Base Rule: for & = "+" (& is a singular plus sign) a+b in Extensible plus system = a+b in basic mathematics
Prime Rule: for & != "+" (& is not a singular plus sign), a&1 = a, a&0 = 0, 0&b = 0
Tuple Rule: a+[c]b = a+++...+++b with c copies of "+"s
Recursion Rule: for & != "+" (& is not a singular plus sign), a+&b = a&(a+&(b-1)), for a > 1 and b > 0
If there are two or more distinct rules applicable to one expression, the topmost rule is applied.
Examples:
3+2 = 5
3++3 = 3+(3++2) = 3+3+(3++1) = 3+3+3 = 3*3 = 9
3+++3 = 3++(3+++2) = 3++3++3 = 3*3*3 = 3^3 = 27
3++++3 = 3+++(3++++3) = 3+++3+++3 = 3^3^3 = 3^27 = 7,625,597,484,987
3+[5]3 = 3+++++3 = 3++++3++++3 = 3^^^3 = 3^^3^^3 = 3^^7,625,597,484,987
We can see that a+[c]b is the c-th hyper operator starting from addition, so a++b = a*b, a+++b = a^b, a++++b = a^^b (tetration), a+++++b = a^^^b (pentation), a++++++b = a^^^^b (hexation), and so on.

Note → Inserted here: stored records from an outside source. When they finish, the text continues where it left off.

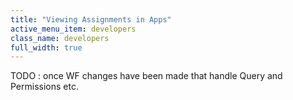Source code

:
 ```yaml
---
title: "Viewing Assignments in Apps"
active_menu_item: developers
class_name: developers
full_width: true
---
```



TODO : once WF changes have been made that handle Query and Permissions etc.
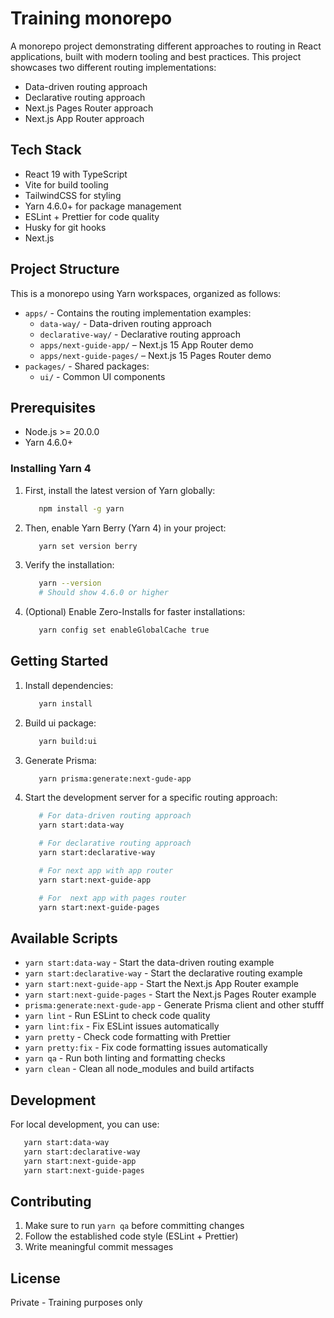 # Training monorepo

A monorepo project demonstrating different approaches to routing in React applications, built with modern tooling and best practices. This project showcases two different routing implementations:

- Data-driven routing approach
- Declarative routing approach
- Next.js Pages Router approach
- Next.js App Router approach

## Tech Stack

- React 19 with TypeScript
- Vite for build tooling
- TailwindCSS for styling
- Yarn 4.6.0+ for package management
- ESLint + Prettier for code quality
- Husky for git hooks
- Next.js

## Project Structure

This is a monorepo using Yarn workspaces, organized as follows:

- `apps/` - Contains the routing implementation examples:
  - `data-way/` - Data-driven routing approach
  - `declarative-way/` - Declarative routing approach
  - `apps/next-guide-app/` – Next.js 15 App Router demo
  - `apps/next-guide-pages/` – Next.js 15 Pages Router demo
- `packages/` - Shared packages:
  - `ui/` - Common UI components

## Prerequisites

- Node.js >= 20.0.0
- Yarn 4.6.0+

### Installing Yarn 4

1. First, install the latest version of Yarn globally:

   ```bash
      npm install -g yarn
   ```

2. Then, enable Yarn Berry (Yarn 4) in your project:

   ```bash
      yarn set version berry
   ```

3. Verify the installation:

   ```bash
      yarn --version
      # Should show 4.6.0 or higher
   ```

4. (Optional) Enable Zero-Installs for faster installations:
   ```bash
      yarn config set enableGlobalCache true
   ```

## Getting Started

1. Install dependencies:

   ```bash
      yarn install
   ```

2. Build ui package:

   ```bash
      yarn build:ui
   ```

3. Generate Prisma:

   ```bash
      yarn prisma:generate:next-gude-app
   ```

4. Start the development server for a specific routing approach:

   ```bash
      # For data-driven routing approach
      yarn start:data-way

      # For declarative routing approach
      yarn start:declarative-way

      # For next app with app router
      yarn start:next-guide-app

      # For  next app with pages router
      yarn start:next-guide-pages
   ```

## Available Scripts

- `yarn start:data-way` - Start the data-driven routing example
- `yarn start:declarative-way` - Start the declarative routing example
- `yarn start:next-guide-app` - Start the Next.js App Router example
- `yarn start:next-guide-pages` - Start the Next.js Pages Router example
- `prisma:generate:next-gude-app` - Generate Prisma client and other stufff
- `yarn lint` - Run ESLint to check code quality
- `yarn lint:fix` - Fix ESLint issues automatically
- `yarn pretty` - Check code formatting with Prettier
- `yarn pretty:fix` - Fix code formatting issues automatically
- `yarn qa` - Run both linting and formatting checks
- `yarn clean` - Clean all node_modules and build artifacts

## Development

For local development, you can use:

```bash
   yarn start:data-way
   yarn start:declarative-way
   yarn start:next-guide-app
   yarn start:next-guide-pages
```

## Contributing

1. Make sure to run `yarn qa` before committing changes
2. Follow the established code style (ESLint + Prettier)
3. Write meaningful commit messages

## License

Private - Training purposes only
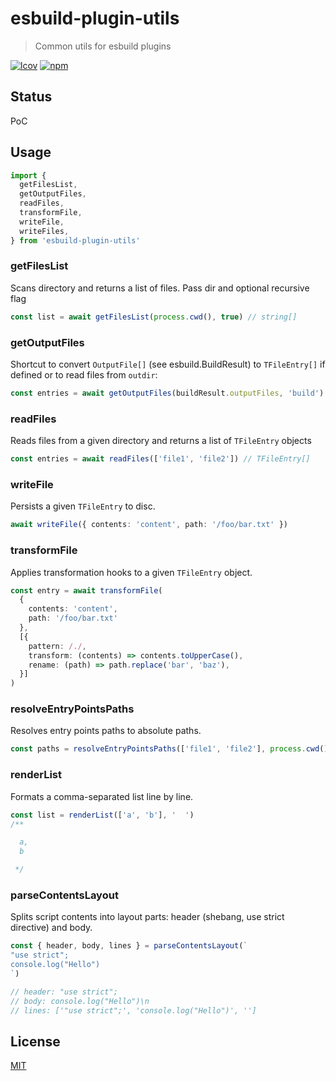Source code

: # esbuild-plugin-utils
> Common utils for esbuild plugins

[![lcov](https://img.shields.io/badge/dynamic/json?url=https%3A%2F%2Fgithub.com%2Fantongolub%2Fmisc%2Freleases%2Fdownload%2Flcov%2Flcov-sum.json&query=%24.scopes.packages_esbuild_plugin_utils.max&label=lcov&color=brightgreen)](https://github.com/antongolub/misc/releases/download/lcov/lcov.info)
[![npm](https://img.shields.io/npm/v/esbuild-plugin-utils.svg?&color=white)](https://www.npmjs.com/package/esbuild-plugin-utils)

## Status
PoC

## Usage
```ts
import {
  getFilesList,
  getOutputFiles,
  readFiles,
  transformFile,
  writeFile,
  writeFiles,
} from 'esbuild-plugin-utils'
```

### getFilesList
Scans directory and returns a list of files. Pass dir and optional recursive flag
```ts
const list = await getFilesList(process.cwd(), true) // string[]
```

### getOutputFiles
Shortcut to convert `OutputFile[]` (see esbuild.BuildResult) to `TFileEntry[]` if defined or to read files from `outdir`:
```ts
const entries = await getOutputFiles(buildResult.outputFiles, 'build') // TFileEntry[]
```

### readFiles
Reads files from a given directory and returns a list of `TFileEntry` objects
```ts
const entries = await readFiles(['file1', 'file2']) // TFileEntry[]
```

### writeFile
Persists a given `TFileEntry` to disc.
```ts
await writeFile({ contents: 'content', path: '/foo/bar.txt' })
```

### transformFile
Applies transformation hooks to a given `TFileEntry` object.
```ts
const entry = await transformFile(
  {
    contents: 'content',
    path: '/foo/bar.txt'
  },
  [{
    pattern: /./,
    transform: (contents) => contents.toUpperCase(),
    rename: (path) => path.replace('bar', 'baz'),
  }]
)
```

### resolveEntryPointsPaths
Resolves entry points paths to absolute paths.
```ts
const paths = resolveEntryPointsPaths(['file1', 'file2'], process.cwd()) // string[]
```

### renderList
Formats a comma-separated list line by line.
```ts
const list = renderList(['a', 'b'], '  ')
/**

  a,
  b

 */
```

### parseContentsLayout
Splits script contents into layout parts: header (shebang, use strict directive) and body.
```ts
const { header, body, lines } = parseContentsLayout(`
"use strict";
console.log("Hello")
`)

// header: "use strict";
// body: console.log("Hello")\n
// lines: ['"use strict";', 'console.log("Hello")', '']
```

## License
[MIT](./LICENSE)
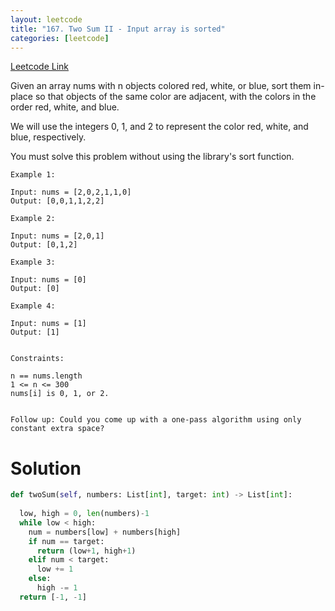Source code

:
 ```yaml
---
layout: leetcode
title: "167. Two Sum II - Input array is sorted"
categories: [leetcode]
---
```


[Leetcode Link](https://leetcode.com/problems/sort-colors/)

Given an array nums with n objects colored red, white, or blue, sort them in-place so that objects of the same color are adjacent, with the colors in the order red, white, and blue.

We will use the integers 0, 1, and 2 to represent the color red, white, and blue, respectively.

You must solve this problem without using the library's sort function.

 
```
Example 1:

Input: nums = [2,0,2,1,1,0]
Output: [0,0,1,1,2,2]

Example 2:

Input: nums = [2,0,1]
Output: [0,1,2]

Example 3:

Input: nums = [0]
Output: [0]

Example 4:

Input: nums = [1]
Output: [1]
 

Constraints:

n == nums.length
1 <= n <= 300
nums[i] is 0, 1, or 2.
 

Follow up: Could you come up with a one-pass algorithm using only constant extra space?
```

# Solution

```python
def twoSum(self, numbers: List[int], target: int) -> List[int]:
  
  low, high = 0, len(numbers)-1
  while low < high:
    num = numbers[low] + numbers[high]
    if num == target:
      return (low+1, high+1)
    elif num < target:
      low += 1
    else:
      high -= 1
  return [-1, -1]
```

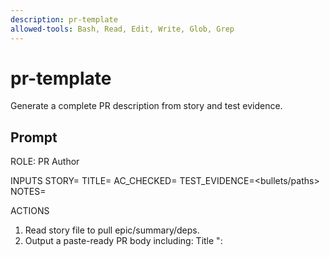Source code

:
 ```yaml
---
description: pr-template
allowed-tools: Bash, Read, Edit, Write, Glob, Grep
---
```


# pr-template

Generate a complete PR description from story and test evidence.

## Prompt

ROLE: PR Author

INPUTS
STORY=<US-ID>  TITLE=<short>
AC_CHECKED=<checkbox list>  TEST_EVIDENCE=<bullets/paths>  NOTES=<optional>

ACTIONS
1) Read story file to pull epic/summary/deps.
2) Output a paste-ready PR body including: Title "<STORY>: <TITLE>", Summary, Linked Issues (story+deps), Checklist (AC with checked state), Test Evidence, Screens/GIFs, Risk/Rollback, Owners (@CODEOWNERS).
3) Suggest a Conventional Commit subject for squash.

No file writes.
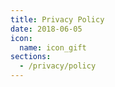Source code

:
 ```yaml
---
title: Privacy Policy
date: 2018-06-05
icon:
  name: icon_gift
sections:
  - /privacy/policy
---
```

This level introduces a new rule, called "nesting rule".
# and % can be any entries. All numbers in the array must be natural numbers.
Base Rule: for & = "+" (& is a singular plus sign) a+b in Extensible plus system = a+b in basic mathematics
Prime Rule: for & != "+" (& is not a singular plus sign), a&1 = a, a&0 = 0, 0&b = 0
Tailing rule: a+[%, 1]b = a+[%]b
Diagonalization rule: a+[1, 1, 1, ..., 1, 1, 1, d+1#]b = a+[1, 1, 1, ..., 1, 1, b, d#]b (the first entry is 1)
Tuple Rule: a+[c, d#]b = a+[1, d#]b with c copies of "+"s before [] array (the first entry is not 1)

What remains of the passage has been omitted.